Summary
A pickpocket’s waltz through the silk-stocking chaos of post-war Long Island: Jack Dougan, a sartorial jack-o’-lantern with fingers faster than mercury, and his paramour Nell—half siren, half shadow—crash the nuptials of Madge Carr, a porcelain heiress whose dowry sparkles like a constellation. Nell, veiled in maid’s cotton, glides past footmen and flutters of gossip; every stolen candlestick becomes a stanza in her clandestine poetry. Meanwhile Madge’s father, a compulsive magpie cloaked in respectability, pockets cufflinks like rosary beads, each theft a muffled mea culpa. The groom, a deer-eyed broker, suspects his own reflection of larceny. Enter the detective—badge gleaming like a secular Eucharist—only to be ambushed by Dougan, who slips into the lawman’s skin with the ease of a silk glove.
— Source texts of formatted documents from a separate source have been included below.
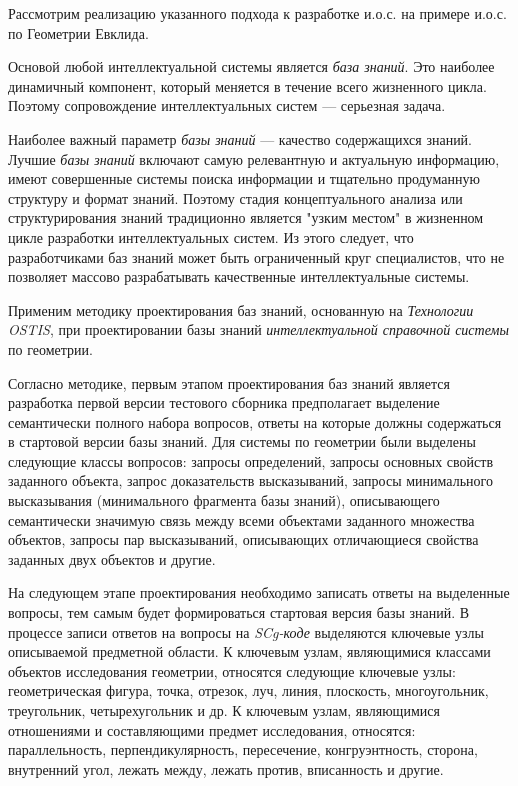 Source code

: Рассмотрим реализацию указанного подхода к разработке и.о.с. на примере и.о.с. по Геометрии Евклида.

Основой любой интеллектуальной системы является \textit{база знаний}. Это наиболее динамичный компонент, который меняется в течение всего жизненного цикла. Поэтому сопровождение интеллектуальных систем --- серьезная задача.

Наиболее важный параметр \textit{базы знаний} --- качество содержащихся знаний. Лучшие \textit{базы знаний} включают самую релевантную и актуальную информацию, имеют совершенные системы поиска информации и тщательно продуманную структуру и формат знаний. Поэтому стадия концептуального анализа или структурирования знаний традиционно является "узким местом"{} в жизненном цикле разработки интеллектуальных систем. Из этого следует, что разработчиками баз знаний может быть ограниченный круг специалистов, что не позволяет массово разрабатывать качественные интеллектуальные системы.

Применим методику проектирования баз знаний, основанную на \textit{Технологии OSTIS}, при проектировании базы знаний \textit{интеллектуальной справочной системы} по геометрии.

Согласно методике, первым этапом проектирования баз знаний является разработка первой версии тестового сборника предполагает выделение семантически полного набора вопросов, ответы на которые должны содержаться в стартовой версии базы знаний. Для системы по геометрии были выделены следующие классы вопросов: запросы определений, запросы основных свойств заданного объекта, запрос доказательств высказываний, запросы минимального высказывания (минимального фрагмента базы знаний), описывающего семантически значимую связь между всеми объектами заданного множества объектов, запросы пар высказываний, описывающих отличающиеся свойства заданных двух объектов и другие.

На следующем этапе проектирования необходимо записать ответы на выделенные вопросы, тем самым будет формироваться стартовая версия базы знаний. В процессе записи ответов на вопросы на \textit{SCg-коде} выделяются ключевые узлы описываемой предметной области. К ключевым узлам, являющимися классами объектов исследования геометрии, относятся следующие ключевые узлы: геометрическая фигура, точка, отрезок, луч, линия, плоскость, многоугольник, треугольник, четырехугольник и др. К ключевым узлам, являющимися отношениями и составляющими предмет исследования, относятся: параллельность, перпендикулярность, пересечение, конгруэнтность, сторона, внутренний угол, лежать между, лежать против, вписанность и другие.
Identity pirouettes, doors revolve, silver vanishes, and the film’s moral compass spins like a roulette wheel until the lovers, cornered on a moonlit dune, confess to the very family they robbed. Absolution arrives not as penance but as farce: a double wedding where stolen vows are returned as gifts, and the church bells chime in kleptomaniac harmony.
Synopsis
When Jack Dougan and Snatcher Nell, partners in crime as well as love, decide to purloin the gifts at the wedding of Madge Carr to James Cluney, Nell poses as a maid to gain entrance to the household. Soon after, articles begin to disappear and Madge's father, a kleptomaniac, begins to feel guilty, while the groom almost suspects himself. A detective is summoned, but Dougan, pretending to be Cluney, waylays him, pickpockets his badge, and then impersonates the officer of the law. After various adventures, Nell and Dougan make a getaway but, eventually cornered, return to the Carrs and tell their story. All is forgiven and the two couples share a double wedding ceremony.